Native to northeast Africa, especially Somalia, myrrh is now also found in Ethiopia, Saudi Arabia, India, Iran, and Thailand. It grows in thickets and likes well-drained soil and sun. Myrrh is propagated from seed in spring or from cuttings at the end of the growing season. The resin is collected from cut branches and is dried for use.

Related Species

A number of closely related Commiphora species are used interchangeably with myrrh. See guggul (C. mukul).

Key Constituents

  • Gum (30–60%), acidic polysaccharides
  • Resin (25–40%)
  • Volatile oil (3–8%), including heerabolene, eugenol, and many furanosesquiterpenes

Key Actions

  • Antiseptic
  • Astringent
  • Anti-parasitic
  • Anti-inflammatory
  • Anti-ulcer
  • Wound healer


Antibiotic: Egyptian research confirms that myrrh is a key treatment for certain parasitic infections, notably liver flukes and schistosomiasis (both common and serious waterborne diseases). In one clinical study, myrrh extract cleared all signs of liver fluke infection within 6 days, with patients remaining clear 3 months later.

Others have been similarly successful. It is also being studied as a gastric ulcer remedy and for anticancer properties. The gum resin has thyroid-stimulating activity.

Traditional & Current Uses

Mouth & throat remedy: Being astringent and strongly antiseptic, myrrh is a favored remedy for sore throats, canker sores, and gingivitis (gum disease). As myrrh is not soluble in water, tincture or essential oil is used and diluted. The resulting mouthwash or gargle is often swiftly effective (though tastes very bitter). Myrrh’s key actions also make it valuable in countering infection throughout the digestive tract, while at the same time it promotes healing in inflamed areas, notably gastric ulcers.
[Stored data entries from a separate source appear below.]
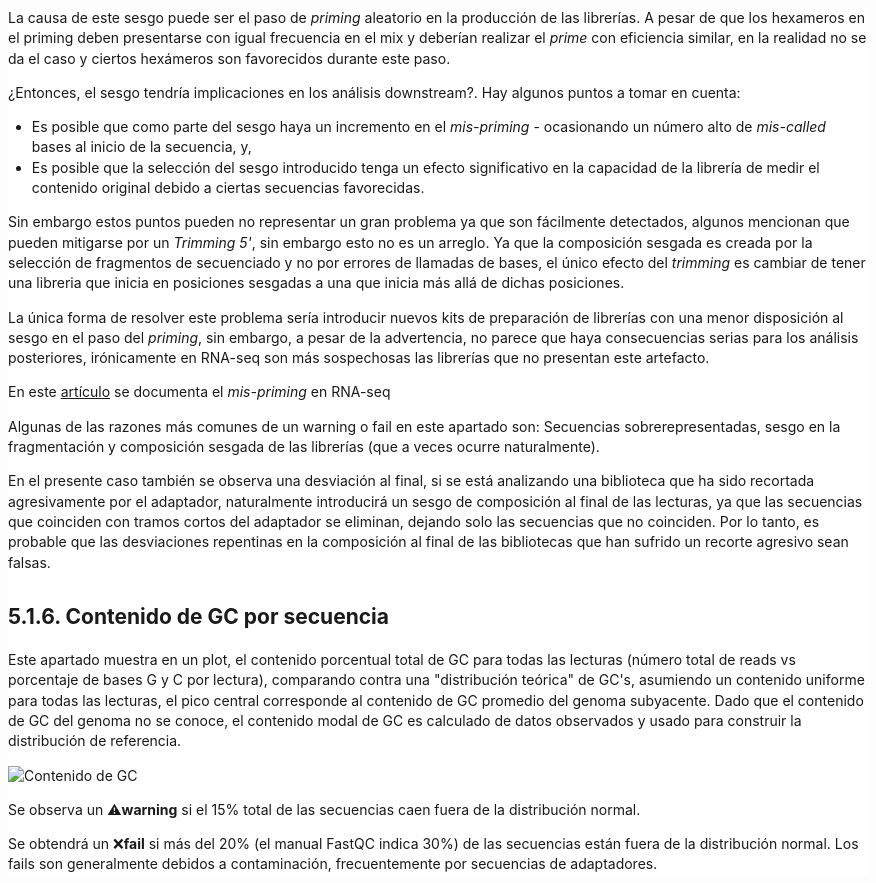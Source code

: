 La causa de este sesgo puede ser el paso de *priming* aleatorio en la producción de las librerías. A pesar de que los hexameros en el priming deben presentarse con igual frecuencia en el mix y deberían realizar el *prime* con eficiencia similar, en la realidad no se da el caso y ciertos hexámeros son favorecidos durante este paso.

¿Entonces, el sesgo tendría implicaciones en los análisis downstream?. Hay algunos puntos a tomar en cuenta:

- Es posible que como parte del sesgo haya un incremento en el *mis-priming* - ocasionando un número alto de *mis-called* bases al inicio de la secuencia, y, 
- Es posible que la selección del sesgo introducido tenga un efecto significativo en la capacidad de la librería de medir el contenido original debido a ciertas secuencias favorecidas.

Sin embargo estos puntos pueden no representar un gran problema ya que son fácilmente detectados,  algunos mencionan que pueden mitigarse por un *Trimming 5'*, sin embargo esto no es un arreglo. Ya que la composición sesgada es creada por la selección de fragmentos de secuenciado y no por errores de llamadas de bases, el único efecto del *trimming* es cambiar de tener una libreria que inicia en posiciones sesgadas a una que inicia más allá de dichas posiciones. 

La única forma de resolver este problema sería introducir nuevos kits de preparación de librerías con una menor disposición al sesgo en el paso del *priming*, sin embargo, a pesar de la advertencia,  no parece que haya consecuencias serias para los análisis posteriores, irónicamente en RNA-seq son más sospechosas las librerías que no presentan este artefacto.

En este [artículo](https://journals.plos.org/plosone/article?id=10.1371/journal.pone.0085583) se documenta el *mis-priming* en RNA-seq

Algunas de las razones más comunes de un warning o fail en este apartado son:
Secuencias sobrerepresentadas, sesgo en la fragmentación y composición sesgada de las librerías (que a veces ocurre naturalmente).

En el presente caso también se observa una desviación al final, si se está analizando una biblioteca que ha sido recortada agresivamente por el adaptador, naturalmente introducirá un sesgo de composición al final de las lecturas, ya que las secuencias que coinciden con tramos cortos del adaptador se eliminan, dejando solo las secuencias que no coinciden. Por lo tanto, es probable que las desviaciones repentinas en la composición al final de las bibliotecas que han sufrido un recorte agresivo sean falsas.


## 5.1.6.  Contenido de GC por secuencia

Este apartado muestra en un plot, el contenido porcentual total de GC para todas las lecturas (número total de reads vs porcentaje de bases G y C por lectura), comparando contra una "distribución teórica" de GC's, asumiendo un contenido uniforme para todas las lecturas, el pico central corresponde al contenido de GC promedio del genoma subyacente. Dado que el contenido de GC del genoma no se conoce, el contenido modal de GC es calculado de datos observados y usado para construir la distribución de referencia.

![Contenido de GC](https://user-images.githubusercontent.com/13104654/210295287-8ed4d1b0-051f-498d-b5f9-d2cdbb5d60c3.png)

 Se observa un ⚠️**warning** si el 15% total de las secuencias caen fuera de la distribución normal.
 
 Se obtendrá un :x:**fail** si más del 20% (el manual FastQC indica 30%) de las secuencias están fuera de la distribución normal.
 Los fails son generalmente debidos a contaminación, frecuentemente por secuencias de adaptadores.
Ayurvedic remedy: In Ayurvedic medicine, myrrh is considered a tonic and aphrodisiac and to cleanse the blood. It has a reputation for improving intellect. Myrrh is also taken for irregular or painful menstruation.

External uses: Myrrh is an underused treatment for skin problems such as acne, boils, and inflammatory conditions. The herb’s drying and slightly anesthetizing effect has led to its use in Germany as a treatment for pressure sores caused by prosthetic limbs.